Te Tai Tokerau Party is a political party in New Zealand. Founded in 2026 by Te Tai Tokerau MP Mariameno Kapa-Kingi, it intends to contest the 2026 New Zealand general election. Kapa-Kingi was elected with Te Pāti Māori in 2023, but was suspended and expelled in 2025, in actions that were subsequently overturned by the High Court.
==Background==
Mariameno Kapa-Kingi was elected to the New Zealand Parliament representing Te Tai Tokerau in 2023, as a member of Te Pāti Māori. Following tensions between Kapa-Kingi and the leadership of Te Pāti Māori, she was suspended from the party in October 2025, and expelled by a vote of Te Pāti Māori's National Council in the weeks after. The High Court ruled in March 2026 that Kapa-Kingi's suspension and expulsion was unlawful. Justice Paul Radich found that the proceedings did not comply with the party's kawa, and that the tikanga principles required by Te Pāti Māori's constitution were not upheld. Kapa-Kingi described the ruling as "justice [for] Te Tai Tokerau voters", and said that she would seek to stand again for Te Tai Tokerau at the 2026 election.

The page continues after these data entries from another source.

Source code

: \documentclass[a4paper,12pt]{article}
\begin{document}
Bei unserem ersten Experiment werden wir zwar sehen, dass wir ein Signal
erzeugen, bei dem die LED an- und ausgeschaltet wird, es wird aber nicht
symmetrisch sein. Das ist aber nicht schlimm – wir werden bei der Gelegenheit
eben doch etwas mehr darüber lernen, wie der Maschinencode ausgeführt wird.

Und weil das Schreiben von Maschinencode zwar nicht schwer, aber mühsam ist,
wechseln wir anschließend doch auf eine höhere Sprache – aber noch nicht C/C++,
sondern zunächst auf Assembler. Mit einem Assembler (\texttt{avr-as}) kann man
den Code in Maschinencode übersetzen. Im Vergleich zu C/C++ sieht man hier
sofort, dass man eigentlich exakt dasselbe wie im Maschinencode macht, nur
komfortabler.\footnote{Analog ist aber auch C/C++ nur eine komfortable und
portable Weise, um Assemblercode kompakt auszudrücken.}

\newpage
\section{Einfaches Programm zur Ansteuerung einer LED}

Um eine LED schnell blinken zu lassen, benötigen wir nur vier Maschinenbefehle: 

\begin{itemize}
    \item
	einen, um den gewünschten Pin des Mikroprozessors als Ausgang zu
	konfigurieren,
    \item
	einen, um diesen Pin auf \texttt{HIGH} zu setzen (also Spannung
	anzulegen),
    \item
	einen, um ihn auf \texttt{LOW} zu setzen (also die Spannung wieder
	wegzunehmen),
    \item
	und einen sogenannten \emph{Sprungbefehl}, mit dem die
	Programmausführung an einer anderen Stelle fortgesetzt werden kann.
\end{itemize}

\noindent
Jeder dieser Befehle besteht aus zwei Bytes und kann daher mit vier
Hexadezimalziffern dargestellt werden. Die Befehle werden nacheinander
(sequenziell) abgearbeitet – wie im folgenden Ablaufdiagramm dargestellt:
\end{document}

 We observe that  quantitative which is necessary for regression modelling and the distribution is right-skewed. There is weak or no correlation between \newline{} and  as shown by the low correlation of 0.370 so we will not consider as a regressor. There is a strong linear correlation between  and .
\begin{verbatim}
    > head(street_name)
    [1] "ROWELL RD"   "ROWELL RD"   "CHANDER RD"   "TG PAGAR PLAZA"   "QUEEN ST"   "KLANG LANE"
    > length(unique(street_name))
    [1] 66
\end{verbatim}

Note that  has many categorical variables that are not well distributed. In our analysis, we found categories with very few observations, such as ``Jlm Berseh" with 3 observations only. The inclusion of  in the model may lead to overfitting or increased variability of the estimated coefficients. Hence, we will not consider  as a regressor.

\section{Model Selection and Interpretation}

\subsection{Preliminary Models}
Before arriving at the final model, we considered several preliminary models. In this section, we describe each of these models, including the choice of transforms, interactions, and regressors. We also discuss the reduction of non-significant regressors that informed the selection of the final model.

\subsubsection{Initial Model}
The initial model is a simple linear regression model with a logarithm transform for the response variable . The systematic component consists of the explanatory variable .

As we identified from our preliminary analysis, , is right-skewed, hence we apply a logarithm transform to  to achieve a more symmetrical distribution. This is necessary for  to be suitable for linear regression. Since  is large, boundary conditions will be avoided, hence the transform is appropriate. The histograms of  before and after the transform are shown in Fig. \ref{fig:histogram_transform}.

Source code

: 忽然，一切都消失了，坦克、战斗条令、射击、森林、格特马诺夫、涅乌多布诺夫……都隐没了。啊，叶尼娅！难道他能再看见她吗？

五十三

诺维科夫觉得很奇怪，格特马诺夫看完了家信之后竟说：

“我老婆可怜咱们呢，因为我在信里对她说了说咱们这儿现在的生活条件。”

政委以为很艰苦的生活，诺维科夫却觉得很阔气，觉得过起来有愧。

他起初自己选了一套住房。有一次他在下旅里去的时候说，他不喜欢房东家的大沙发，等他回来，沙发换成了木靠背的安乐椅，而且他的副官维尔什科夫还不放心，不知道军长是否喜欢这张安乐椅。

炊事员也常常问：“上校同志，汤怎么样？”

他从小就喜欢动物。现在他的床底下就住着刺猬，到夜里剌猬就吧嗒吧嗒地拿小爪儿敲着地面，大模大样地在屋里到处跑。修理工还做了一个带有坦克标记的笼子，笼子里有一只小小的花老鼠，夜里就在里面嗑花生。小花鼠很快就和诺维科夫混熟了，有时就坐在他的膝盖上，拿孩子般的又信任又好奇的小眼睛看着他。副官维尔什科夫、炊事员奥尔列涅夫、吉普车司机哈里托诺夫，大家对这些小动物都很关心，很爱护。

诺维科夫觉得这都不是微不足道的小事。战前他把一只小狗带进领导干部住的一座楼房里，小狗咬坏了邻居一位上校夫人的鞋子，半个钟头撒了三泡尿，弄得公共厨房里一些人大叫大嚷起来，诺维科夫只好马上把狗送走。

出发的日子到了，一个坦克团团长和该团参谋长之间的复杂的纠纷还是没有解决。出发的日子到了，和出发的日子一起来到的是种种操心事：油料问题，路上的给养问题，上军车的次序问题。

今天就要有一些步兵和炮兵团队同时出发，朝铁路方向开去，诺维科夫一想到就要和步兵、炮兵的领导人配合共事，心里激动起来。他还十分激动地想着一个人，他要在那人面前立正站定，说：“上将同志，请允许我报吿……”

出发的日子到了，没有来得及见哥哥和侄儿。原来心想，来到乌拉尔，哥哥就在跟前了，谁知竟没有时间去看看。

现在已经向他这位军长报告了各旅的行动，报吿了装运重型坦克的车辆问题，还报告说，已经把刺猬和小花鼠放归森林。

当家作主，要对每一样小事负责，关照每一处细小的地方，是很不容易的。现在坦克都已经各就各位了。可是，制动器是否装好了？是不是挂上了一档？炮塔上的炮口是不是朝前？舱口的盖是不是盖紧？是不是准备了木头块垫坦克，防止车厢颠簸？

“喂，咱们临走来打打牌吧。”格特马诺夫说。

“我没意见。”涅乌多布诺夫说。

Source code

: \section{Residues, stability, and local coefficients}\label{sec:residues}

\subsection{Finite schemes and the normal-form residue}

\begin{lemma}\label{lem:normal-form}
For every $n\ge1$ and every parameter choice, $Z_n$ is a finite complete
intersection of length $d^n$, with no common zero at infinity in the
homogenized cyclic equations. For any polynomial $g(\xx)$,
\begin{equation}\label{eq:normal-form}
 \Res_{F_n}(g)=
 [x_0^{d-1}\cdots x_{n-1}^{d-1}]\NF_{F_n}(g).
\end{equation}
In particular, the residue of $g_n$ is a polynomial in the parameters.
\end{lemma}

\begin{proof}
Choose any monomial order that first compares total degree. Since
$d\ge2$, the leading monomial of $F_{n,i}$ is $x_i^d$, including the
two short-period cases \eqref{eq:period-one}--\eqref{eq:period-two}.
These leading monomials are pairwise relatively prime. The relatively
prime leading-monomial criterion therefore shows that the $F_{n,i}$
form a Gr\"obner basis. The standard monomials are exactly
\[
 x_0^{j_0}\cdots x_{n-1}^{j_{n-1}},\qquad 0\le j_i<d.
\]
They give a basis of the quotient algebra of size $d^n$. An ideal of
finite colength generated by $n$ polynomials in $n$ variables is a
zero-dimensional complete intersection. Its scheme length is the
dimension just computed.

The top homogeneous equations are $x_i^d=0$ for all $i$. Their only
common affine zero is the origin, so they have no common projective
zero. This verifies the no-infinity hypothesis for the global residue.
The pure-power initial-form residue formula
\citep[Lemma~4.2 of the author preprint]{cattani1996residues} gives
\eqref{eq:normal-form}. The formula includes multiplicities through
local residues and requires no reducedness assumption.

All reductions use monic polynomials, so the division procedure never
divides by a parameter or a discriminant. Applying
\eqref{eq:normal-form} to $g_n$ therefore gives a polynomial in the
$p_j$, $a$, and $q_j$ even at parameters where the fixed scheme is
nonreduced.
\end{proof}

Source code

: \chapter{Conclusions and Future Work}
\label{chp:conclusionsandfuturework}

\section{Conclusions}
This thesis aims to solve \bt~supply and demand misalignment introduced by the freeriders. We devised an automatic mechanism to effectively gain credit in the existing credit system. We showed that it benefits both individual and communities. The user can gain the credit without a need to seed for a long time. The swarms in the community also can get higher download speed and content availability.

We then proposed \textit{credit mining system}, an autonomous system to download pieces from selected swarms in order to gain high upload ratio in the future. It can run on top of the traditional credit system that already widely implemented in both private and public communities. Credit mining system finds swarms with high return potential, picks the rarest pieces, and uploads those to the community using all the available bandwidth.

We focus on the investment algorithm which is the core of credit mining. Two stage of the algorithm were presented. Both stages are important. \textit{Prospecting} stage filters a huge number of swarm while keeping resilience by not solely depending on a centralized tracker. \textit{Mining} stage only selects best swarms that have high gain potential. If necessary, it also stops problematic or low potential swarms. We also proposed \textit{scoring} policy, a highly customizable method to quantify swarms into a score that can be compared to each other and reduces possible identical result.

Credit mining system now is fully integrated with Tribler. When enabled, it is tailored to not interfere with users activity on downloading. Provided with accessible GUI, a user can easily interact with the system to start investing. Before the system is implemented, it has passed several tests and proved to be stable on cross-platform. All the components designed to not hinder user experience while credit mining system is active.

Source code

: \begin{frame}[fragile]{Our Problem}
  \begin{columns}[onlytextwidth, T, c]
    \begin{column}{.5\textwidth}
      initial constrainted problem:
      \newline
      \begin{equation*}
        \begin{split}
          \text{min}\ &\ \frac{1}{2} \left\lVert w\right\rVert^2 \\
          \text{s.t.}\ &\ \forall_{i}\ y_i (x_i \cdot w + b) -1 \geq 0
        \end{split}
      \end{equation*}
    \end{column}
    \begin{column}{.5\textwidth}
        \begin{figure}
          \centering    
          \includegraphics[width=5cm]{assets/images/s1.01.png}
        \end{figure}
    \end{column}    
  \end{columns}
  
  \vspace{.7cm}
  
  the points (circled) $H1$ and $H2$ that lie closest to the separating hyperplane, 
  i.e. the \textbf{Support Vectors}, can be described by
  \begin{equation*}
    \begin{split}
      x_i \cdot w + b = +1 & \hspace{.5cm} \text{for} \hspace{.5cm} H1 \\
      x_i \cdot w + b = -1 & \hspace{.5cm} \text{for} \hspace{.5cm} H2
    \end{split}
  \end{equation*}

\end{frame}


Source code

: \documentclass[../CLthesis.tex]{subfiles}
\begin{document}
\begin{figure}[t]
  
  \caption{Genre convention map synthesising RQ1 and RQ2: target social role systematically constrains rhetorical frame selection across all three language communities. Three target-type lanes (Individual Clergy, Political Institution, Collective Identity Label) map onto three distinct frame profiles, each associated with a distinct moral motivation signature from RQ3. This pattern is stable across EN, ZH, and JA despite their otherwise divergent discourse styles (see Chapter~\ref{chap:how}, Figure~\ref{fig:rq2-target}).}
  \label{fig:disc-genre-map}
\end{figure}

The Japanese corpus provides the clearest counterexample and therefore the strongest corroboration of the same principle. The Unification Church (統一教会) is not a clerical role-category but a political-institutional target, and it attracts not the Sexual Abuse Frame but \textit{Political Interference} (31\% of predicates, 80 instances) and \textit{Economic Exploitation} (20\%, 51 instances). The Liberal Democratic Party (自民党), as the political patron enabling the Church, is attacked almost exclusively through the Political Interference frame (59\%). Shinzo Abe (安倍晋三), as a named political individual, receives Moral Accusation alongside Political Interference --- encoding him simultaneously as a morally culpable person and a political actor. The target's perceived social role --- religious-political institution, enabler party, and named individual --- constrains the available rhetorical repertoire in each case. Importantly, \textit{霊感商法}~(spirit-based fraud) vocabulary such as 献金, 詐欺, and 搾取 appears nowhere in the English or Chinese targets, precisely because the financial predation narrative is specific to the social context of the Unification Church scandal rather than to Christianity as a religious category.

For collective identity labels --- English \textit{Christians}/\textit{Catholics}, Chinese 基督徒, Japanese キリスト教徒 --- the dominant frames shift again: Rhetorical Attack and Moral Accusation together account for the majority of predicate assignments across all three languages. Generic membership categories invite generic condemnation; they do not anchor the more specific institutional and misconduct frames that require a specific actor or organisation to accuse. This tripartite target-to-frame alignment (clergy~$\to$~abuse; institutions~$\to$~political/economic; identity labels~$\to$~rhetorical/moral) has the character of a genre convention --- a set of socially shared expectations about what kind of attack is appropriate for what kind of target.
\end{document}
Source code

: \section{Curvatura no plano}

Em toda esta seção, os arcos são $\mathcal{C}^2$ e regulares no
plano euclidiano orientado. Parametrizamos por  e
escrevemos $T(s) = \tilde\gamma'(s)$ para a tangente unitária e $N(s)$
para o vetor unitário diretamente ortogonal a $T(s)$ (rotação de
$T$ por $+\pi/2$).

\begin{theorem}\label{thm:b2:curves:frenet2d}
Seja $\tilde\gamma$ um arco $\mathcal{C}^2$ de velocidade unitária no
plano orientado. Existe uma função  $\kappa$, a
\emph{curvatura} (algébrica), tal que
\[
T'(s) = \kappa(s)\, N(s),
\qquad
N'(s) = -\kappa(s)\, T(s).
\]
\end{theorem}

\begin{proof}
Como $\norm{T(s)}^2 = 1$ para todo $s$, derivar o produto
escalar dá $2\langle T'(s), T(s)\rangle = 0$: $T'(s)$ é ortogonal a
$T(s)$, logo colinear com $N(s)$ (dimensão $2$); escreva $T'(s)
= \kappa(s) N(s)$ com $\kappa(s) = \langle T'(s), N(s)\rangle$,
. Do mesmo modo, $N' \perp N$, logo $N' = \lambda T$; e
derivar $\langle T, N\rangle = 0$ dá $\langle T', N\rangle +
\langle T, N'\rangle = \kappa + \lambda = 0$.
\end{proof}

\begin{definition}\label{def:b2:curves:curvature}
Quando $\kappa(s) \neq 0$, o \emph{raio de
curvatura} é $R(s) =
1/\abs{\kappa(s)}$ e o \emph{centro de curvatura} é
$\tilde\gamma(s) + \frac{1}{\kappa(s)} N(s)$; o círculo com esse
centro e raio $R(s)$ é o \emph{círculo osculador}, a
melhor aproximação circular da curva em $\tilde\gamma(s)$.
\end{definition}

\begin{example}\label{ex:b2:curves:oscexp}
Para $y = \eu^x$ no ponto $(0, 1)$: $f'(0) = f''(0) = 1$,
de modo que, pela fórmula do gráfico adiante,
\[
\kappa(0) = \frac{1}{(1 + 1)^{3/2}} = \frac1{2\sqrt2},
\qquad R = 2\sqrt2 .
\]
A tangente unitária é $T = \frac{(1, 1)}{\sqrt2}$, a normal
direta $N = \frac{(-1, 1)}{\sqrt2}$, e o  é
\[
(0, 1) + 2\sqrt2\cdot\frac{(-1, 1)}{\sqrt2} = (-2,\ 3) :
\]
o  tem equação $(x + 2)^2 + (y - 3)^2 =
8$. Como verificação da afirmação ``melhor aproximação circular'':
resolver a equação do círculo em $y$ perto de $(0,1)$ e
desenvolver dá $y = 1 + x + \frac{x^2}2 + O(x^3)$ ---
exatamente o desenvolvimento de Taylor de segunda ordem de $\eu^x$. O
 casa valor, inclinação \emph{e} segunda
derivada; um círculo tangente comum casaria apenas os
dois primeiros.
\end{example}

While Te Pāti Māori accepted the ruling and began voting on Kapa-Kingi's behalf in Parliament, Stuff reported on 8 May 2026 that Kapa-Kingi and Te Pāti Māori were not working together, and that issues Kapa-Kingi had wished to resolve before rejoining Te Pāti Māori remained unresolved.
==Foundation==
Kapa-Kingi announced the formation of Te Tai Tokerau Party on 11 May 2026. The party will contest the 2026 election. Kapa-Kingi said she would only return to Te Pāti Māori if party president John Tamihere stood down, Te Tai Tonga MP Tākuta Ferris was returned to the party, and a public apology from the party leadership was given. She stated that the process of her reinstatement to Te Pāti Māori had not "occurred in any real, substantial way". Kapa-Kingi's announcement was reported as a split from Te Pāti Māori.

Kapa-Kingi cited "tino rangatiratanga, local decision-making and mana mokopuna" as foundational principles of the party. In an interview with The Hui, Kapa-Kingi described her focus as "whare, whenua and whānau", (Note: This was translated by The Hui as meaning "housing, land and family".) and said her new party was designed specifically for the electorate of Te Tai Tokerau. In the same interview, she said that she would consider working with the National Party after the 2026 election if party leader Christopher Luxon sought her support.

At a media conference the day after, Kapa-Kingi said that near 200 people had joined the party as dues-paying members, with 500 required to be registered. She said that the party had not yet decided whether to run candidates outside of Te Tai Tokerau, although it was being considered, and that she would not rule out working with any party in Parliament. Eru Kapa-Kingi, Mariameno Kapa-Kingi's son, celebrated the party's launch but said he would keep his involvement in politics limited, focusing instead on advocacy and education.

In response to her announcement, Te Pāti Māori wished Kapa-Kingi well but confirmed that they would stand a candidate in all seven Māori electorates at the 2026 election. Later in the month, Aperahama Edwards was announced as the Te Pāti Māori candidate in Te Tai Tokerau. Both Labour leader Chris Hipkins and National minister Chris Bishop suggested that the name of the new party would fall foul of electoral law, due to it being named for the electorate of Te Tai Tokerau.

Te Tai Tokerau Party was registered by the Electoral Commission on 5 August. The Electoral Commission considered the possibility of the party name confusing or misleading voters, but decided that the chance of this happening was not likely enough to refuse registration.